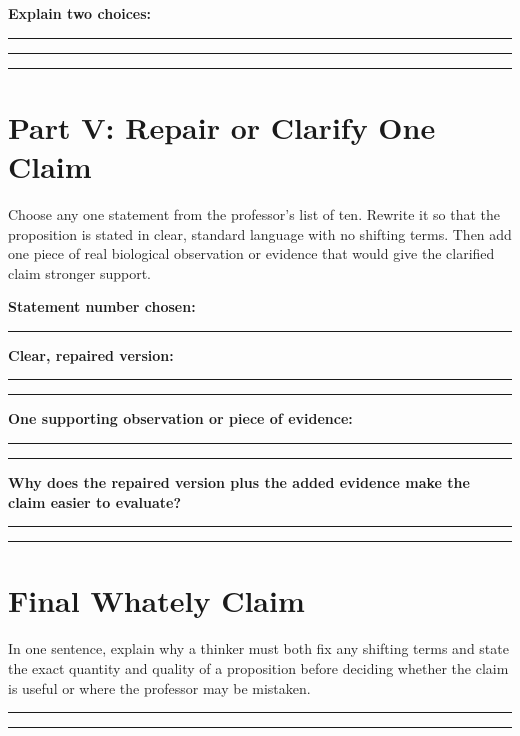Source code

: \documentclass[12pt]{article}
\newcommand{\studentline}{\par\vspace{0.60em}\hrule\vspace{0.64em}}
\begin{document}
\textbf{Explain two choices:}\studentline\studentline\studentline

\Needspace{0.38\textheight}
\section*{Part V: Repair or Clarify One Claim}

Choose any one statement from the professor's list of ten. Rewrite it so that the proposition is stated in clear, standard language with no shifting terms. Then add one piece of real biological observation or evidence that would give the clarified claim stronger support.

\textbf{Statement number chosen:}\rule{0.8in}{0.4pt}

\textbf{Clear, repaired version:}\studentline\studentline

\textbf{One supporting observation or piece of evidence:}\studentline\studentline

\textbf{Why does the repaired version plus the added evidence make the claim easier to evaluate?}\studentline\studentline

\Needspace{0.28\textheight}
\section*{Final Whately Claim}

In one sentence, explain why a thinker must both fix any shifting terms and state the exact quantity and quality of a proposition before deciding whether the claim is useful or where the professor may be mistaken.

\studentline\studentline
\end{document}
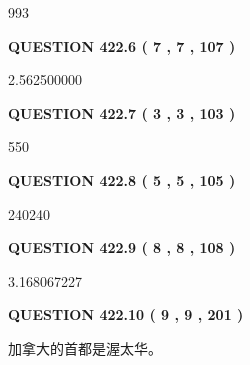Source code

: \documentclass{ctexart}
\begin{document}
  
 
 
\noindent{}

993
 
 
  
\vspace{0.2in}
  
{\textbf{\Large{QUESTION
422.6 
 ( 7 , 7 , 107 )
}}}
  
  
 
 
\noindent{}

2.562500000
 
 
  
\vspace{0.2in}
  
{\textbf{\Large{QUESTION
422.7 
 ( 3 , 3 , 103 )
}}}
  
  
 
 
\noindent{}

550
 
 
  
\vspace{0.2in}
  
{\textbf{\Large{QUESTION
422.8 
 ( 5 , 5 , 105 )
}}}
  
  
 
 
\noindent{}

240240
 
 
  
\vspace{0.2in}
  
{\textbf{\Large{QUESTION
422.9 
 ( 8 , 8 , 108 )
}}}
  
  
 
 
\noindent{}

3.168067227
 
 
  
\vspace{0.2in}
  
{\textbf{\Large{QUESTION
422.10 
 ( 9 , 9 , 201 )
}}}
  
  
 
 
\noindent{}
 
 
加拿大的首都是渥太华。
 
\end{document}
...
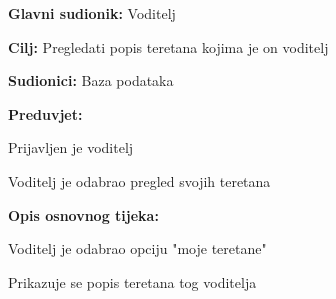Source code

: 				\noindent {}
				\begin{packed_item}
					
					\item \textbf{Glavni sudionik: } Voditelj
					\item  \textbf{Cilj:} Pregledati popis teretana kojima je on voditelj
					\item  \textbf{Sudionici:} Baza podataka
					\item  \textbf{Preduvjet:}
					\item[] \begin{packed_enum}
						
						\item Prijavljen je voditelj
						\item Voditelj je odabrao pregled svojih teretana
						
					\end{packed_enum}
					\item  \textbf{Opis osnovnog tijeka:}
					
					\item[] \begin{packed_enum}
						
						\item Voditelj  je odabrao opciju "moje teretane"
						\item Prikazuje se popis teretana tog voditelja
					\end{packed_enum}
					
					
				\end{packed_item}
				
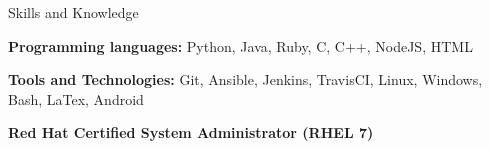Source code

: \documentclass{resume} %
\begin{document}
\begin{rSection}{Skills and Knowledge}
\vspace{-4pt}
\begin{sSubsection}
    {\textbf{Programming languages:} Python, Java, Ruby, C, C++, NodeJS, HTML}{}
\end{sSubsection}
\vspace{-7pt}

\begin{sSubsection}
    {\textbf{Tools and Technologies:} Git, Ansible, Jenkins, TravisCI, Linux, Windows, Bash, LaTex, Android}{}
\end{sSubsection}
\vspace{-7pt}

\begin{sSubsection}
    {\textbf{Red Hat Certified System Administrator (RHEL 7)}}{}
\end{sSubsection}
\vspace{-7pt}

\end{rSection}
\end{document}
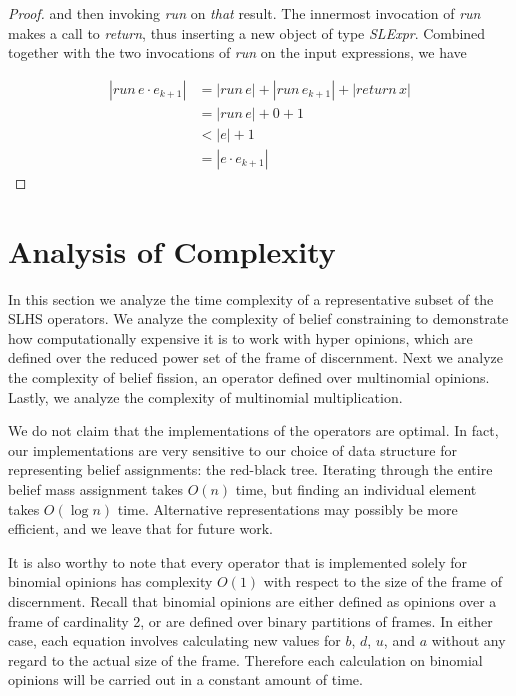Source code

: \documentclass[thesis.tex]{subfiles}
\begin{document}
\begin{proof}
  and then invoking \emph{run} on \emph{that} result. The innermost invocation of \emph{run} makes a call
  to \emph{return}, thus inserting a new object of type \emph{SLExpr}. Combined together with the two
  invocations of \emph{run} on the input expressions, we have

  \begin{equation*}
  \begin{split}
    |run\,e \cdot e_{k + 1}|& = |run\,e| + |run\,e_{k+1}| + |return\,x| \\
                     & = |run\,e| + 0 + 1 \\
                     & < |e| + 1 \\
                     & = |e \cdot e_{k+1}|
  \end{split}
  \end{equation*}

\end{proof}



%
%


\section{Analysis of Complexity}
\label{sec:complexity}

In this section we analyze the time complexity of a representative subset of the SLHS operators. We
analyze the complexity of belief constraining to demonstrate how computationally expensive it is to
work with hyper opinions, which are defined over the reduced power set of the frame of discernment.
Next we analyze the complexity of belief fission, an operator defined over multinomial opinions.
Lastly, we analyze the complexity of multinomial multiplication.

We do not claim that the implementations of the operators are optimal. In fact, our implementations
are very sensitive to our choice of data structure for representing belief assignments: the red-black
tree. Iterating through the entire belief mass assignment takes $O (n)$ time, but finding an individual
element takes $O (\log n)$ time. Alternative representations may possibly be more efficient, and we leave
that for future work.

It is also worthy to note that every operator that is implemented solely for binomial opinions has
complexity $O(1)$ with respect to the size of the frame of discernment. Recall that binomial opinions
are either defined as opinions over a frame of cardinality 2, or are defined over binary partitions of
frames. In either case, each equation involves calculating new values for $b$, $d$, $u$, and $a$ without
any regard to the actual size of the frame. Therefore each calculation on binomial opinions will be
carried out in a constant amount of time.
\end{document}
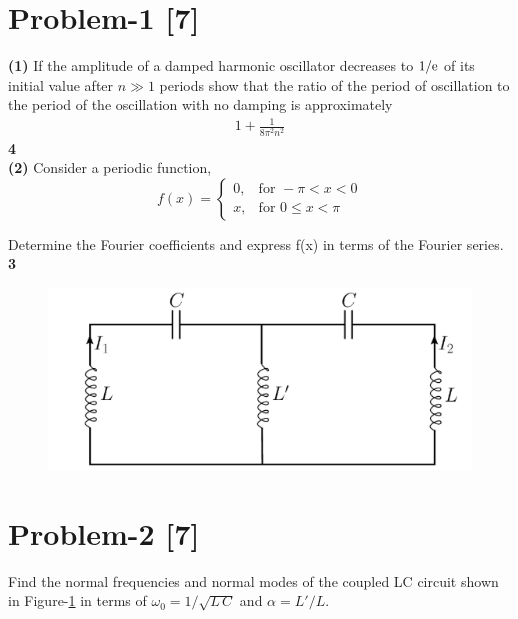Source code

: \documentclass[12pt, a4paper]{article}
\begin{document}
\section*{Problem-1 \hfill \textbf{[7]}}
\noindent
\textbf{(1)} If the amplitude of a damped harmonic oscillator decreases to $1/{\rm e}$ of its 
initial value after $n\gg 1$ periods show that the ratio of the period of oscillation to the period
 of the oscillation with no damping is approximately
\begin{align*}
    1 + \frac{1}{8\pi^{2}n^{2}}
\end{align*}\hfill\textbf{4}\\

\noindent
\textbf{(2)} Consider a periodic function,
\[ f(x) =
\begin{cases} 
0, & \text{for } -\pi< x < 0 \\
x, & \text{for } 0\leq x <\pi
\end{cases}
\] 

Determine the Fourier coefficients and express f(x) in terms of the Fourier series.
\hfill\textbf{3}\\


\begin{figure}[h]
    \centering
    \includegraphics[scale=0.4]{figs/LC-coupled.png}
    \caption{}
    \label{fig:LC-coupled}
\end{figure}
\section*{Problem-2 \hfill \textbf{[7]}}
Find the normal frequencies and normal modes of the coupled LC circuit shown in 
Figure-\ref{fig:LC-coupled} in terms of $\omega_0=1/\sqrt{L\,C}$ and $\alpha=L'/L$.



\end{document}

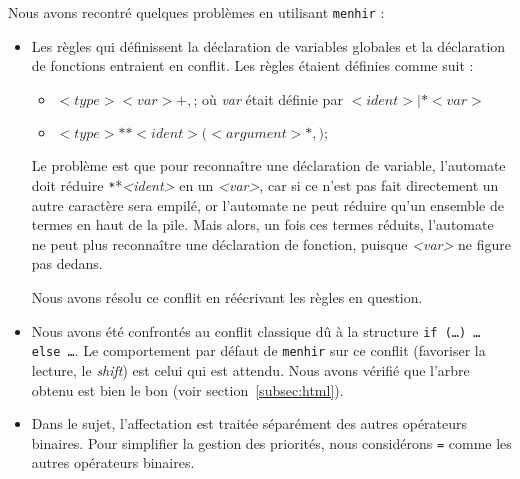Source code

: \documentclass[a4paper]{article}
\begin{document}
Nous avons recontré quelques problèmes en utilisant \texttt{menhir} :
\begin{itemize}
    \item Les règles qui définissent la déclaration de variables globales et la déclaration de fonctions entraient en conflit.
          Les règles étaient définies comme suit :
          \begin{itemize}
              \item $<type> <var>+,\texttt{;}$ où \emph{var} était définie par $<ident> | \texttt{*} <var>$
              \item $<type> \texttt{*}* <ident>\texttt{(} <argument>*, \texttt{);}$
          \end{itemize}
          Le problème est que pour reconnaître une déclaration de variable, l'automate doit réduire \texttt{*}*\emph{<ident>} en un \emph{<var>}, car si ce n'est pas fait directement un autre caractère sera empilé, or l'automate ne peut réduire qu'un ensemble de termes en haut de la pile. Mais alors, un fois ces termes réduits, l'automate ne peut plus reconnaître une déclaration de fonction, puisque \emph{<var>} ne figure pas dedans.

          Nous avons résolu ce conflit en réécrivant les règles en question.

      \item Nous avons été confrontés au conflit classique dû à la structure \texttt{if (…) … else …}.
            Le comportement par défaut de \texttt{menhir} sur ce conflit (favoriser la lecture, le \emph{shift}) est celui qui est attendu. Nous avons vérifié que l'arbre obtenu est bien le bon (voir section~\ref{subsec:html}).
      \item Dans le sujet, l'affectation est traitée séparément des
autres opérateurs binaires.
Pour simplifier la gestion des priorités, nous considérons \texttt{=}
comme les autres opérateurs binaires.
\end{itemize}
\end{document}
...
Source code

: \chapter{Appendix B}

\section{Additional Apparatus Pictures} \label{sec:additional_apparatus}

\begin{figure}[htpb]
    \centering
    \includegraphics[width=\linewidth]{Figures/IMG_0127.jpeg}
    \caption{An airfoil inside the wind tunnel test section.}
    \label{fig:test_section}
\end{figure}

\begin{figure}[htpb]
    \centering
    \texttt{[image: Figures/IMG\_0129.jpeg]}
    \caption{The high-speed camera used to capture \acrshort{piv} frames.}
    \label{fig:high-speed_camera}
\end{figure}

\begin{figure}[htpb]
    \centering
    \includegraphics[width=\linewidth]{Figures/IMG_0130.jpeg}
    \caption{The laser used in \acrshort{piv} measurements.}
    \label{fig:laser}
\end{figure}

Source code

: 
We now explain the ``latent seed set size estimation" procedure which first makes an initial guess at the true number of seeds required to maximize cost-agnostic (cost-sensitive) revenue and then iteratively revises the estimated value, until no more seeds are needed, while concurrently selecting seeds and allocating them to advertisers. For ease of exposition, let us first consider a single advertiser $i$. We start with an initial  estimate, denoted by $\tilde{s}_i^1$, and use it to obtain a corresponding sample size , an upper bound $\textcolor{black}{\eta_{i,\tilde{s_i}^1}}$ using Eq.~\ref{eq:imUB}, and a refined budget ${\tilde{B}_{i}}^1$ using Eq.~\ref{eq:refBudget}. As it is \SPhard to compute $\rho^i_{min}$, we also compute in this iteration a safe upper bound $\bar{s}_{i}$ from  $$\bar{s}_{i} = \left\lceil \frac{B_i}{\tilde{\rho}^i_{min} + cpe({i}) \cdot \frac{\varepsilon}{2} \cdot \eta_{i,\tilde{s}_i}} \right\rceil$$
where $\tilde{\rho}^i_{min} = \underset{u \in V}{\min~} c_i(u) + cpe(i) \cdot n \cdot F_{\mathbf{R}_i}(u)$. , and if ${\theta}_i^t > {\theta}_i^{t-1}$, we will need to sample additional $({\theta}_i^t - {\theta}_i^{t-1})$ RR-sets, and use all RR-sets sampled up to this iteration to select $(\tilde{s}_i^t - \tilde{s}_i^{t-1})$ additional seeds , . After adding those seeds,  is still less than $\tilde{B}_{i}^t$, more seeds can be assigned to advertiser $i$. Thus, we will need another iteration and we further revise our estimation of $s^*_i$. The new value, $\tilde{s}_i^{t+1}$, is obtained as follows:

_Exercise directions_
Filter the entries above down to the lines containing the word "align".

_Response to this task_
\begin{align*}
\end{align*}\hfill\textbf{4}\\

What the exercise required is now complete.